● **About this task**
In the entries below, identify every line with the string "need" and copy it.

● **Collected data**
----------

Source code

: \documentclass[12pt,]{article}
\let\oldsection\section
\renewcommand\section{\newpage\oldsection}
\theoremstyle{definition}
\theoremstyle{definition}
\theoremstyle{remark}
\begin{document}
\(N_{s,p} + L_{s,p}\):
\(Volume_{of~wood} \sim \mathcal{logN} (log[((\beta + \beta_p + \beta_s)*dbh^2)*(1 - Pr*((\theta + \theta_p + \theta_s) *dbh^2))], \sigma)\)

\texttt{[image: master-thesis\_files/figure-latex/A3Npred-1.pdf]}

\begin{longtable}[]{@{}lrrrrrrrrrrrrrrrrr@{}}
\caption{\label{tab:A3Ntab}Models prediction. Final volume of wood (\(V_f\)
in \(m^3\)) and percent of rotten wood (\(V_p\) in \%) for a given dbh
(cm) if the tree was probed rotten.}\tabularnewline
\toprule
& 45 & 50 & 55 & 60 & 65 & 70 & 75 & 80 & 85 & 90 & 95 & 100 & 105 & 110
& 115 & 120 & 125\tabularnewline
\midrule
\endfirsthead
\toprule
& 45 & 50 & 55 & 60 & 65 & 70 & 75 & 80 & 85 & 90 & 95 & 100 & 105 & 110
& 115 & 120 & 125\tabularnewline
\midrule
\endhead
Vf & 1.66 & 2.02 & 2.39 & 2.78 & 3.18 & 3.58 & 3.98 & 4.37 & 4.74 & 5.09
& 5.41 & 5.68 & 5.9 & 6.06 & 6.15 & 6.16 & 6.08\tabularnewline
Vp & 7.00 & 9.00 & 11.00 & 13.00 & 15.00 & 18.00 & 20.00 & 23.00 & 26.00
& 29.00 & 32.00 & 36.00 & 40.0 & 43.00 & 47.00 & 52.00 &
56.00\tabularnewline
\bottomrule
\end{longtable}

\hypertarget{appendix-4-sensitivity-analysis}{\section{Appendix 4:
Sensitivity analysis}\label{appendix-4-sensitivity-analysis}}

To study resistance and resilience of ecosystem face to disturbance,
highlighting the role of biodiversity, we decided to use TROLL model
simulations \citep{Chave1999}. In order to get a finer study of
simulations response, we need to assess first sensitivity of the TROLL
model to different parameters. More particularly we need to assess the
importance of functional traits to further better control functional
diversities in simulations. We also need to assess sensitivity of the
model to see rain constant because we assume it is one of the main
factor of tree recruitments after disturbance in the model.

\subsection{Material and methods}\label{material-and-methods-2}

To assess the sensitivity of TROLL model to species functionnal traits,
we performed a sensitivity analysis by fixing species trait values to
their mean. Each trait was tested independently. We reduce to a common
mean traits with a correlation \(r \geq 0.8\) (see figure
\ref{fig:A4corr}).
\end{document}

----------

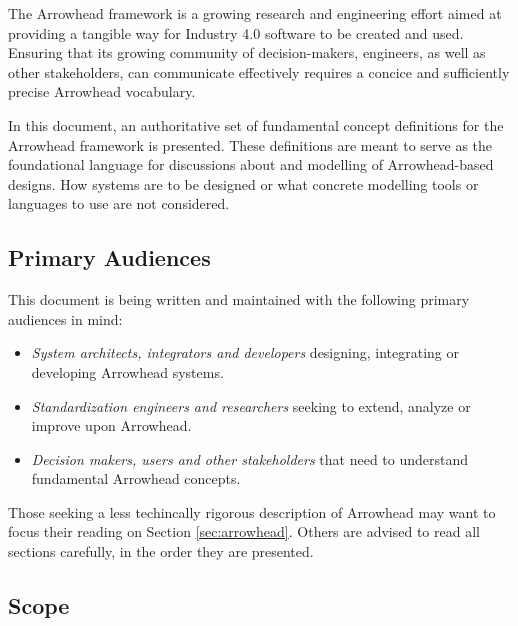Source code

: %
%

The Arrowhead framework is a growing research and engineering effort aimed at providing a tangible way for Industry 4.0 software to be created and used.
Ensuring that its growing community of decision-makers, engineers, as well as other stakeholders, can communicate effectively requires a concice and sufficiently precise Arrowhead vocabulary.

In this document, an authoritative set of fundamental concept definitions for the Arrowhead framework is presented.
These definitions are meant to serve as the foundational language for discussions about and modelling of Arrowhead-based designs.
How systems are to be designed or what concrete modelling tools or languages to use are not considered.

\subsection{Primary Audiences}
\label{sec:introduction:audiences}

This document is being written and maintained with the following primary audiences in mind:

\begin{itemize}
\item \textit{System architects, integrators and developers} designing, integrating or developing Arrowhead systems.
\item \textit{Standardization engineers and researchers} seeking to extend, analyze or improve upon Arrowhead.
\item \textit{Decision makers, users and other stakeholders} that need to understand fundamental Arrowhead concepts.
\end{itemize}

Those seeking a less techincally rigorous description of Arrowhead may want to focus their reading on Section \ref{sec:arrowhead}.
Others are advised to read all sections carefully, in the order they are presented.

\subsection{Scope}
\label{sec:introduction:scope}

----------

● **Answer box**
simulations response, we need to assess first sensitivity of the TROLL
model to different parameters. More particularly we need to assess the
diversities in simulations. We also need to assess sensitivity of the
\item \textit{Decision makers, users and other stakeholders} that need to understand fundamental Arrowhead concepts.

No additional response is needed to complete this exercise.